- **TASK DESCRIPTION**
Below are records to write out exactly; drop the pictures when you do.

- **GIVEN INFORMATION**

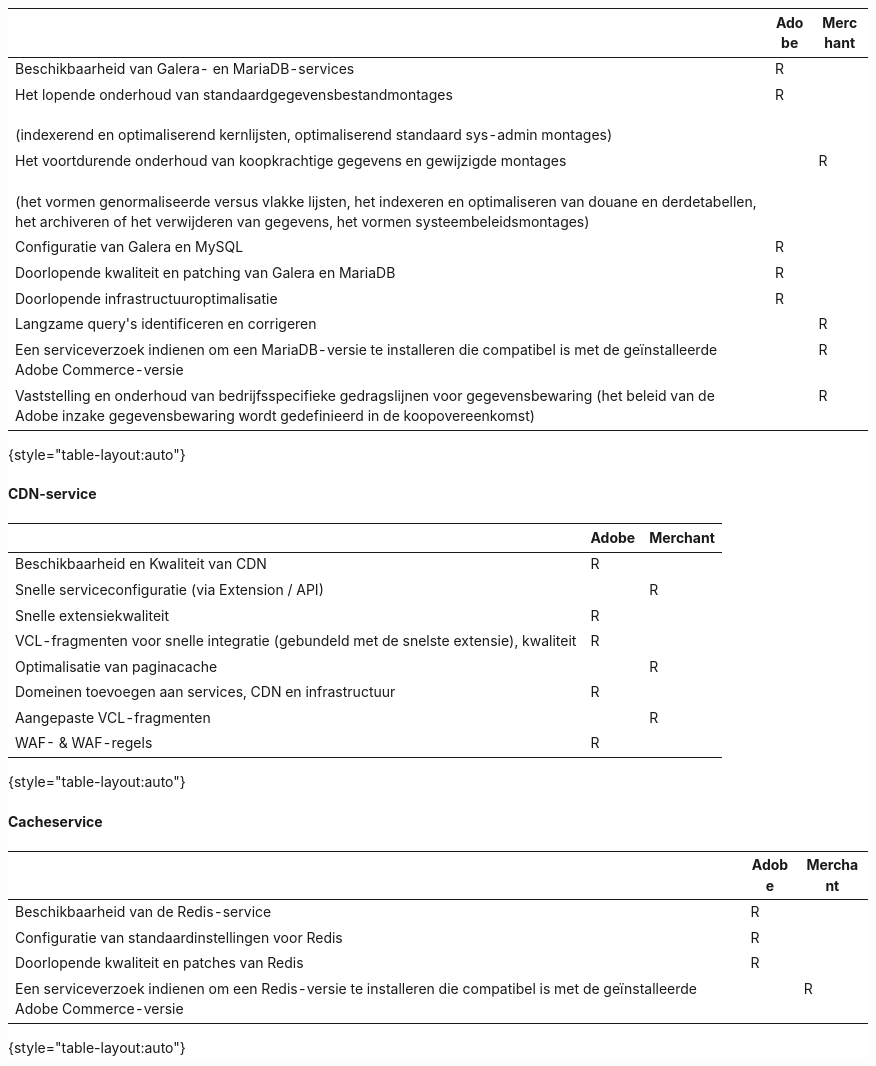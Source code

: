 |     | Adobe | Merchant |
| --- | --- | --- |
| Beschikbaarheid van Galera- en MariaDB-services | R | |
| Het lopende onderhoud van standaardgegevensbestandmontages <br><br> (indexerend en optimaliserend kernlijsten, optimaliserend standaard sys-admin montages) | R |   |
| Het voortdurende onderhoud van koopkrachtige gegevens en gewijzigde montages <br><br> (het vormen genormaliseerde versus vlakke lijsten, het indexeren en optimaliseren van douane en derdetabellen, het archiveren of het verwijderen van gegevens, het vormen systeembeleidsmontages) |     | R |
| Configuratie van Galera en MySQL | R |   |
| Doorlopende kwaliteit en patching van Galera en MariaDB | R |   |
| Doorlopende infrastructuuroptimalisatie | R |   |
| Langzame query&#39;s identificeren en corrigeren |     | R |
| Een serviceverzoek indienen om een MariaDB-versie te installeren die compatibel is met de geïnstalleerde Adobe Commerce-versie |     | R |
| Vaststelling en onderhoud van bedrijfsspecifieke gedragslijnen voor gegevensbewaring (het beleid van de Adobe inzake gegevensbewaring wordt gedefinieerd in de koopovereenkomst) |     | R |

{style="table-layout:auto"}

#### CDN-service

|     | Adobe | Merchant |
| --- | --- | --- |
| Beschikbaarheid en Kwaliteit van CDN | R |   |
| Snelle serviceconfiguratie (via Extension / API) |     | R |
| Snelle extensiekwaliteit | R |   |
| VCL-fragmenten voor snelle integratie (gebundeld met de snelste extensie), kwaliteit | R |   |
| Optimalisatie van paginacache |     | R |
| Domeinen toevoegen aan services, CDN en infrastructuur | R |   |
| Aangepaste VCL-fragmenten |     | R |
| WAF- &amp; WAF-regels | R |   |

{style="table-layout:auto"}

#### Cacheservice

|     | Adobe | Merchant |
| --- | --- | --- |
| Beschikbaarheid van de Redis-service | R |   |
| Configuratie van standaardinstellingen voor Redis | R |   |
| Doorlopende kwaliteit en patches van Redis | R |   |
| Een serviceverzoek indienen om een Redis-versie te installeren die compatibel is met de geïnstalleerde Adobe Commerce-versie |     | R |

{style="table-layout:auto"}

- **OUTPUT FOR THIS TASK**
Source code

: |     | Adobe | Merchant |
| --- | --- | --- |
| Beschikbaarheid van Galera- en MariaDB-services | R | |
| Het lopende onderhoud van standaardgegevensbestandmontages <br><br> (indexerend en optimaliserend kernlijsten, optimaliserend standaard sys-admin montages) | R |   |
| Het voortdurende onderhoud van koopkrachtige gegevens en gewijzigde montages <br><br> (het vormen genormaliseerde versus vlakke lijsten, het indexeren en optimaliseren van douane en derdetabellen, het archiveren of het verwijderen van gegevens, het vormen systeembeleidsmontages) |     | R |
| Configuratie van Galera en MySQL | R |   |
| Doorlopende kwaliteit en patching van Galera en MariaDB | R |   |
| Doorlopende infrastructuuroptimalisatie | R |   |
| Langzame query&#39;s identificeren en corrigeren |     | R |
| Een serviceverzoek indienen om een MariaDB-versie te installeren die compatibel is met de geïnstalleerde Adobe Commerce-versie |     | R |
| Vaststelling en onderhoud van bedrijfsspecifieke gedragslijnen voor gegevensbewaring (het beleid van de Adobe inzake gegevensbewaring wordt gedefinieerd in de koopovereenkomst) |     | R |

{style="table-layout:auto"}

#### CDN-service

|     | Adobe | Merchant |
| --- | --- | --- |
| Beschikbaarheid en Kwaliteit van CDN | R |   |
| Snelle serviceconfiguratie (via Extension / API) |     | R |
| Snelle extensiekwaliteit | R |   |
| VCL-fragmenten voor snelle integratie (gebundeld met de snelste extensie), kwaliteit | R |   |
| Optimalisatie van paginacache |     | R |
| Domeinen toevoegen aan services, CDN en infrastructuur | R |   |
| Aangepaste VCL-fragmenten |     | R |
| WAF- &amp; WAF-regels | R |   |

{style="table-layout:auto"}

#### Cacheservice

|     | Adobe | Merchant |
| --- | --- | --- |
| Beschikbaarheid van de Redis-service | R |   |
| Configuratie van standaardinstellingen voor Redis | R |   |
| Doorlopende kwaliteit en patches van Redis | R |   |
| Een serviceverzoek indienen om een Redis-versie te installeren die compatibel is met de geïnstalleerde Adobe Commerce-versie |     | R |

{style="table-layout:auto"}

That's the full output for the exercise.